Nuclear spin relaxation in integral and fractional quantum Hall systems

Abstract

We report on a numerical study of the relaxation rates of nuclear spins coupled through the hyperfine interaction to a two dimensional electron gas (2DEG) at magnetic fields corresponding to both fractional and integral Landau level (LL) fillings $\ensuremath{\nu}.$ The Hamiltonians of up to 20 interacting electrons are diagonalized exactly in the spherical geometry, neglecting finite layer width, disorder, and LL mixing. The spectral functions ${\ensuremath{\tau}}^{\ensuremath{-}1}(E)$ describing response of the 2DEG to the reversal of an embedded localized spin are calculated.
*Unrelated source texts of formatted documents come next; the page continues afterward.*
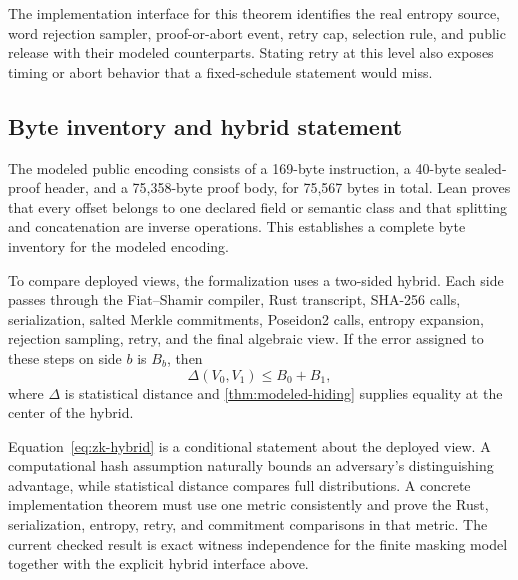 The implementation interface for this theorem identifies the real entropy source,
word rejection sampler, proof-or-abort event, retry cap, selection rule, and
public release with their modeled counterparts.  Stating retry at this level
also exposes timing or abort behavior that a fixed-schedule statement would
miss.

\subsection{Byte inventory and hybrid statement}

The modeled public encoding consists of a 169-byte instruction, a 40-byte
sealed-proof header, and a 75,358-byte proof body, for 75,567 bytes in total.
Lean proves that every offset belongs to one declared field or semantic class
and that splitting and concatenation are inverse operations.  This establishes
a complete byte inventory for the modeled encoding.

To compare deployed views, the formalization uses a two-sided hybrid.  Each
side passes through the Fiat--Shamir compiler, Rust transcript, SHA-256 calls,
serialization, salted Merkle commitments, Poseidon2 calls, entropy expansion,
rejection sampling, retry, and the final algebraic view.  If the error assigned
to these steps on side \(b\) is \(B_b\), then
\begin{equation}
  \Delta(V_0,V_1)\leq B_0+B_1,
  \label{eq:zk-hybrid}
\end{equation}
where \(\Delta\) is statistical distance and
\cref{thm:modeled-hiding} supplies equality at the center of the hybrid.

Equation~\eqref{eq:zk-hybrid} is a conditional statement about the deployed view.  A
computational hash assumption naturally bounds an adversary's distinguishing
advantage, while statistical distance compares full distributions.  A
concrete implementation theorem must use one metric consistently and prove the
Rust, serialization, entropy, retry, and commitment comparisons in that
metric.  The current checked result is exact witness independence for the
finite masking model together with the explicit hybrid interface above.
In a (locally) incompressible $\ensuremath{\nu}=1$ or $\frac{1}{3}$ state, the finite Coulomb energy of short spin waves, together with the small nuclear Zeeman energy, prevent nuclear spin relaxation even in the limit of vanishing electron Zeeman energy ${(E}_{\mathrm{Z}}).$ However, we find that the nuclear spins can couple to the internal excitations of mobile finite-size skyrmions that appear in the 2DEG at sufficiently low ${E}_{\mathrm{Z}}$ and at $\ensuremath{\nu}$ slightly different from 1 or $\frac{1}{3}.$ The experimentally observed dependence of nuclear spin relaxation rate on ${E}_{\mathrm{Z}}$ and $\ensuremath{\nu}$ is qualitatively explained in terms of the occurrence of skyrmions and antiskyrmions of various topological charge.